--- Task ---
Repeat only the lines below from the one containing "but not always.</span></p>" through the one containing "weird computer accessories.</span></p>", inclusive, exactly as written.

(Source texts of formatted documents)
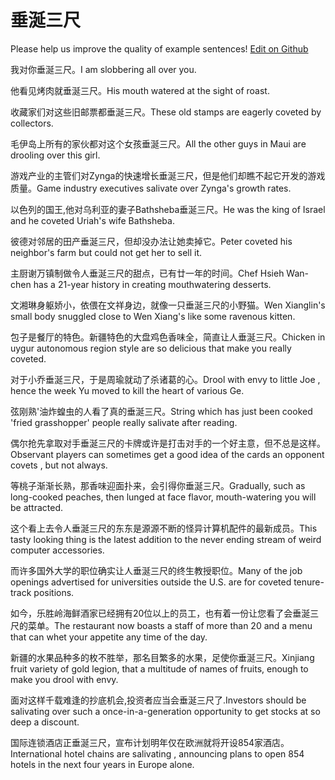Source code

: # 垂涎三尺

Please help us improve the quality of example sentences! [Edit on Github](https://github.com/jiyushe/jiyu-example-sentence-source/blob/main/chinese/chuixiansanchi.md)

<p><span class="chinese">我对你垂涎三尺。</span><span class="english">I am slobbering all over you.</span></p>

<p><span class="chinese">他看见烤肉就垂涎三尺。</span><span class="english">His mouth watered at the sight of roast.</span></p>

<p><span class="chinese">收藏家们对这些旧邮票都垂涎三尺。</span><span class="english">These old stamps are eagerly coveted by collectors.</span></p>

<p><span class="chinese">毛伊岛上所有的家伙都对这个女孩垂涎三尺。</span><span class="english">All the other guys in Maui are drooling over this girl.</span></p>

<p><span class="chinese">游戏产业的主管们对Zynga的快速增长垂涎三尺，但是他们却瞧不起它开发的游戏质量。</span><span class="english">Game industry executives salivate over Zynga's growth rates.</span></p>

<p><span class="chinese">以色列的国王,他对乌利亚的妻子Bathsheba垂涎三尺。</span><span class="english">He was the king of Israel and he coveted Uriah's wife Bathsheba.</span></p>

<p><span class="chinese">彼德对邻居的田产垂涎三尺，但却没办法让她卖掉它。</span><span class="english">Peter coveted his neighbor's farm but could not get her to sell it.</span></p>

<p><span class="chinese">主厨谢万镇制做令人垂涎三尺的甜点，已有廿一年的时间。</span><span class="english">Chef Hsieh Wan-chen has a 21-year history in creating mouthwatering desserts.</span></p>

<p><span class="chinese">文湘琳身躯娇小，依偎在文祥身边，就像一只垂涎三尺的小野猫。</span><span class="english">Wen Xianglin's small body snuggled close to Wen Xiang's like some ravenous kitten.</span></p>

<p><span class="chinese">包子是餐厅的特色。新疆特色的大盘鸡色香味全，简直让人垂涎三尺。</span><span class="english">Chicken in uygur autonomous region style are so delicious that make you really coveted.</span></p>

<p><span class="chinese">对于小乔垂涎三尺，于是周瑜就动了杀诸葛的心。</span><span class="english">Drool with envy to little Joe , hence the week Yu moved to kill the heart of various Ge.</span></p>

<p><span class="chinese">弦刚熟'油炸蝗虫的人看了真的垂涎三尺。</span><span class="english">String which has just been cooked 'fried grasshopper' people really salivate after reading.</span></p>

<p><span class="chinese">偶尔抢先拿取对手垂涎三尺的卡牌或许是打击对手的一个好主意，但不总是这样。</span><span class="english">Observant players can sometimes get a good idea of the cards an opponent covets , but not always.</span></p>

<p><span class="chinese">等桃子渐渐长熟，那香味迎面扑来，会引得你垂涎三尺。</span><span class="english">Gradually, such as long-cooked peaches, then lunged at face flavor, mouth-watering you will be attracted.</span></p>

<p><span class="chinese">这个看上去令人垂涎三尺的东东是源源不断的怪异计算机配件的最新成员。</span><span class="english">This tasty looking thing is the latest addition to the never ending stream of weird computer accessories.</span></p>

<p><span class="chinese">而许多国外大学的职位确实让人垂涎三尺的终生教授职位。</span><span class="english">Many of the job openings advertised for universities outside the U.S. are for coveted tenure-track positions.</span></p>

<p><span class="chinese">如今，乐胜岭海鲜酒家已经拥有20位以上的员工，也有着一份让您看了会垂涎三尺的菜单。</span><span class="english">The restaurant now boasts a staff of more than 20 and a menu that can whet your appetite any time of the day.</span></p>

<p><span class="chinese">新疆的水果品种多的枚不胜举，那名目繁多的水果，足使你垂涎三尺。</span><span class="english">Xinjiang fruit variety of gold legion, that a multitude of names of fruits, enough to make you drool with envy.</span></p>

<p><span class="chinese">面对这样千载难逢的抄底机会,投资者应当会垂涎三尺了.</span><span class="english">Investors should be salivating over such a once-in-a-generation opportunity to get stocks at so deep a discount.</span></p>

<p><span class="chinese">国际连锁酒店正垂涎三尺，宣布计划明年仅在欧洲就将开设854家酒店。</span><span class="english">International hotel chains are salivating , announcing plans to open 854 hotels in the next four years in Europe alone.</span></p>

--- Exercise output ---
<p><span class="chinese">偶尔抢先拿取对手垂涎三尺的卡牌或许是打击对手的一个好主意，但不总是这样。</span><span class="english">Observant players can sometimes get a good idea of the cards an opponent covets , but not always.</span></p>

<p><span class="chinese">等桃子渐渐长熟，那香味迎面扑来，会引得你垂涎三尺。</span><span class="english">Gradually, such as long-cooked peaches, then lunged at face flavor, mouth-watering you will be attracted.</span></p>

<p><span class="chinese">这个看上去令人垂涎三尺的东东是源源不断的怪异计算机配件的最新成员。</span><span class="english">This tasty looking thing is the latest addition to the never ending stream of weird computer accessories.</span></p>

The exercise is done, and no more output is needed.